Advocate held for ‘instigating’ two into propagating Naxal ideology

The Tamil Nadu ‘Q’ Branch Police on Sunday arrested a 39-year-old advocate, who used to appear for Maoists, after quizzing him for hours at Alangulam in the city.
Murugan, an advocate appearing for alleged Maoists who took arms training in Theni district, after his arrest in Alangulam in Madurai on Sunday | k k sundar
Murugan, an advocate appearing for alleged Maoists who took arms training in Theni district, after his arrest in Alangulam in Madurai on Sunday | k k sundar

MADURAI: The Tamil Nadu ‘Q’ Branch Police on Sunday arrested a 39-year-old advocate, who used to appear for Maoists, after quizzing him for hours at Alangulam in the city.

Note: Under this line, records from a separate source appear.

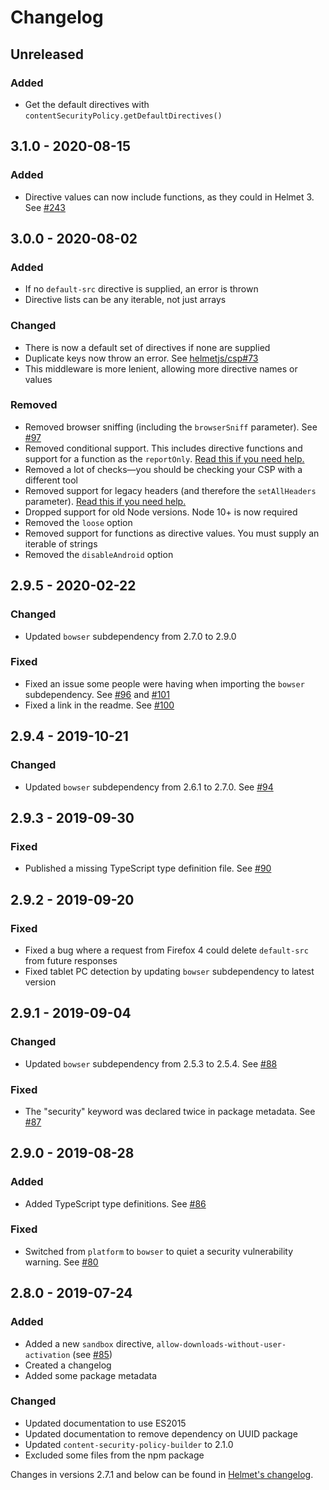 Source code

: # Changelog

## Unreleased

### Added

- Get the default directives with `contentSecurityPolicy.getDefaultDirectives()`

## 3.1.0 - 2020-08-15

### Added

- Directive values can now include functions, as they could in Helmet 3. See [#243](https://github.com/helmetjs/helmet/issues/243)

## 3.0.0 - 2020-08-02

### Added

- If no `default-src` directive is supplied, an error is thrown
- Directive lists can be any iterable, not just arrays

### Changed

- There is now a default set of directives if none are supplied
- Duplicate keys now throw an error. See [helmetjs/csp#73](https://github.com/helmetjs/csp/issues/73)
- This middleware is more lenient, allowing more directive names or values

### Removed

- Removed browser sniffing (including the `browserSniff` parameter). See [#97](https://github.com/helmetjs/csp/issues/97)
- Removed conditional support. This includes directive functions and support for a function as the `reportOnly`. [Read this if you need help.](https://github.com/helmetjs/helmet/wiki/Conditionally-using-middleware)
- Removed a lot of checks—you should be checking your CSP with a different tool
- Removed support for legacy headers (and therefore the `setAllHeaders` parameter). [Read this if you need help.](https://github.com/helmetjs/helmet/wiki/Setting-legacy-Content-Security-Policy-headers-in-Helmet-4)
- Dropped support for old Node versions. Node 10+ is now required
- Removed the `loose` option
- Removed support for functions as directive values. You must supply an iterable of strings
- Removed the `disableAndroid` option

## 2.9.5 - 2020-02-22

### Changed

- Updated `bowser` subdependency from 2.7.0 to 2.9.0

### Fixed

- Fixed an issue some people were having when importing the `bowser` subdependency. See [#96](https://github.com/helmetjs/csp/issues/96) and [#101](https://github.com/helmetjs/csp/pull/101)
- Fixed a link in the readme. See [#100](https://github.com/helmetjs/csp/pull/100)

## 2.9.4 - 2019-10-21

### Changed

- Updated `bowser` subdependency from 2.6.1 to 2.7.0. See [#94](https://github.com/helmetjs/csp/pull/94)

## 2.9.3 - 2019-09-30

### Fixed

- Published a missing TypeScript type definition file. See [#90](https://github.com/helmetjs/csp/issues/90)

## 2.9.2 - 2019-09-20

### Fixed

- Fixed a bug where a request from Firefox 4 could delete `default-src` from future responses
- Fixed tablet PC detection by updating `bowser` subdependency to latest version

## 2.9.1 - 2019-09-04

### Changed

- Updated `bowser` subdependency from 2.5.3 to 2.5.4. See [#88](https://github.com/helmetjs/csp/pull/88)

### Fixed

- The "security" keyword was declared twice in package metadata. See [#87](https://github.com/helmetjs/csp/pull/87)

## 2.9.0 - 2019-08-28

### Added

- Added TypeScript type definitions. See [#86](https://github.com/helmetjs/csp/pull/86)

### Fixed

- Switched from `platform` to `bowser` to quiet a security vulnerability warning. See [#80](https://github.com/helmetjs/csp/issues/80)

## 2.8.0 - 2019-07-24

### Added

- Added a new `sandbox` directive, `allow-downloads-without-user-activation` (see [#85](https://github.com/helmetjs/csp/pull/85))
- Created a changelog
- Added some package metadata

### Changed

- Updated documentation to use ES2015
- Updated documentation to remove dependency on UUID package
- Updated `content-security-policy-builder` to 2.1.0
- Excluded some files from the npm package

Changes in versions 2.7.1 and below can be found in [Helmet's changelog](https://github.com/helmetjs/helmet/blob/master/CHANGELOG.md).

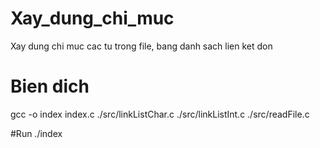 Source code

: # Xay_dung_chi_muc
Xay dung chi muc cac tu trong file, bang danh sach lien ket don

# Bien dich
gcc -o index index.c ./src/linkListChar.c ./src/linkListInt.c ./src/readFile.c

#Run
./index
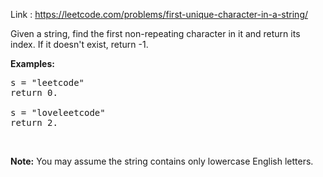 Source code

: 
Link : https://leetcode.com/problems/first-unique-character-in-a-string/


<div><p>Given a string, find the first non-repeating character in it and return its index. If it doesn't exist, return -1.</p>

<p><b>Examples:</b></p>

<pre>s = "leetcode"
return 0.

s = "loveleetcode"
return 2.
</pre>

<p>&nbsp;</p>

<p><b>Note:</b> You may assume the string contains only lowercase English letters.</p>
</div>

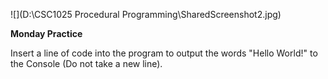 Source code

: ![](D:\CSC1025 Procedural Programming\SharedScreenshot2.jpg)

**Monday Practice**

Insert a line of code into the program to output the words "Hello World!" to the Console (Do not take a new line).  

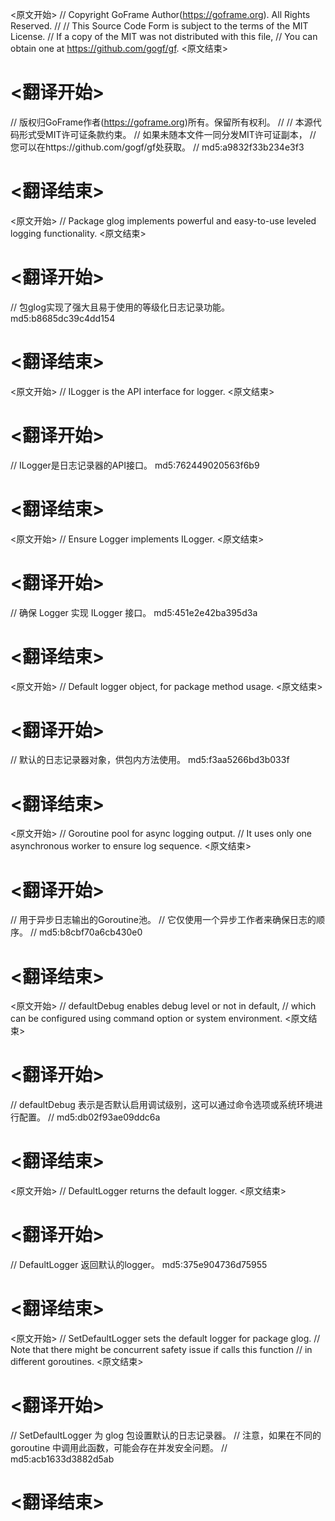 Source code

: 
<原文开始>
// Copyright GoFrame Author(https://goframe.org). All Rights Reserved.
//
// This Source Code Form is subject to the terms of the MIT License.
// If a copy of the MIT was not distributed with this file,
// You can obtain one at https://github.com/gogf/gf.
<原文结束>

# <翻译开始>
// 版权归GoFrame作者(https://goframe.org)所有。保留所有权利。
//
// 本源代码形式受MIT许可证条款约束。
// 如果未随本文件一同分发MIT许可证副本，
// 您可以在https://github.com/gogf/gf处获取。
// md5:a9832f33b234e3f3
# <翻译结束>


<原文开始>
// Package glog implements powerful and easy-to-use leveled logging functionality.
<原文结束>

# <翻译开始>
// 包glog实现了强大且易于使用的等级化日志记录功能。 md5:b8685dc39c4dd154
# <翻译结束>


<原文开始>
// ILogger is the API interface for logger.
<原文结束>

# <翻译开始>
// ILogger是日志记录器的API接口。 md5:762449020563f6b9
# <翻译结束>


<原文开始>
// Ensure Logger implements ILogger.
<原文结束>

# <翻译开始>
// 确保 Logger 实现 ILogger 接口。 md5:451e2e42ba395d3a
# <翻译结束>


<原文开始>
// Default logger object, for package method usage.
<原文结束>

# <翻译开始>
// 默认的日志记录器对象，供包内方法使用。 md5:f3aa5266bd3b033f
# <翻译结束>


<原文开始>
	// Goroutine pool for async logging output.
	// It uses only one asynchronous worker to ensure log sequence.
<原文结束>

# <翻译开始>
// 用于异步日志输出的Goroutine池。
// 它仅使用一个异步工作者来确保日志的顺序。
// md5:b8cbf70a6cb430e0
# <翻译结束>


<原文开始>
	// defaultDebug enables debug level or not in default,
	// which can be configured using command option or system environment.
<原文结束>

# <翻译开始>
// defaultDebug 表示是否默认启用调试级别，这可以通过命令选项或系统环境进行配置。
// md5:db02f93ae09ddc6a
# <翻译结束>


<原文开始>
// DefaultLogger returns the default logger.
<原文结束>

# <翻译开始>
// DefaultLogger 返回默认的logger。 md5:375e904736d75955
# <翻译结束>


<原文开始>
// SetDefaultLogger sets the default logger for package glog.
// Note that there might be concurrent safety issue if calls this function
// in different goroutines.
<原文结束>

# <翻译开始>
// SetDefaultLogger 为 glog 包设置默认的日志记录器。
// 注意，如果在不同的 goroutine 中调用此函数，可能会存在并发安全问题。
// md5:acb1633d3882d5ab
# <翻译结束>


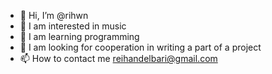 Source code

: - 👋 Hi, I’m @rihwn
- 👀 I am interested in music
- 🌱 I am learning programming
- 💞️ I am looking for cooperation in writing a part of a project
- 📫 How to contact me reihandelbari@gmail.com
<!---
rihwn/rihwn is a ✨ special ✨ repository because its `README.md` (this file) appears on your GitHub profile.
You can click the Preview link to take a look at your changes.
--->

Police sources said A Murugan, a native of Periyakulam in Theni district and settled in Alangulam in Madurai, had “instigated” two women arrested for propagating Naxal ideology in Karur in September last. His family members, however, claimed that Chandra (45) and Kala alias Janaki (52) were his clients and the reason for his arrest was to prevent him from appearing in another case in favour of three suspected Naxals who were apprehended in the Murugamalai forests in Theni district.

Murugan has been practising law for over 10 years now and is known for taking up cases of Maoists.
“Even as we were sleeping, a team of ‘Q’ Branch personnel barged into our house early in the morning and detained me, our child and my mother-in-law inside the house until noon,” Alagu Devi, his wife, who has just enrolled as a lawyer, said.

Murugan told mediapersons that he was arrested only because he was arguing cases for those suspected as Maoists.

S Raja, Murugan’s junior, said Murugan is running an NGO named Kudivurimai Pathukappu Naduvam, which has been providing legal aid to the downtrodden. According to him, Murugan, through the NGO, has been providing legal assistance to the three suspected Naxals arrested allegedly for trying to begin an arms training camp in Murugamalai in June 2007. He has been appearing on behalf of five other Naxals, who were held after a gun battle in Varusanadu hills in December 2007.

“As the trial in the Murugamalai case is nearing completion in the Periyakulam sub-court and is expected to come out in favour of the accused, the police have now apprehended him with a motive to put a spoke on his appearance in the case coming up for hearing this week,” Raja alleged.

The police have seized many documents, including the case files and two mobile phones and a laptop. Police said Murugan may be named as a co-accused in the case in which two women were arrested in Karur as he had insitigated them to propagate Naxal ideology.

Velmurugan, younger brother of Murugan, is an accused in the Varusanadu case and is still at large.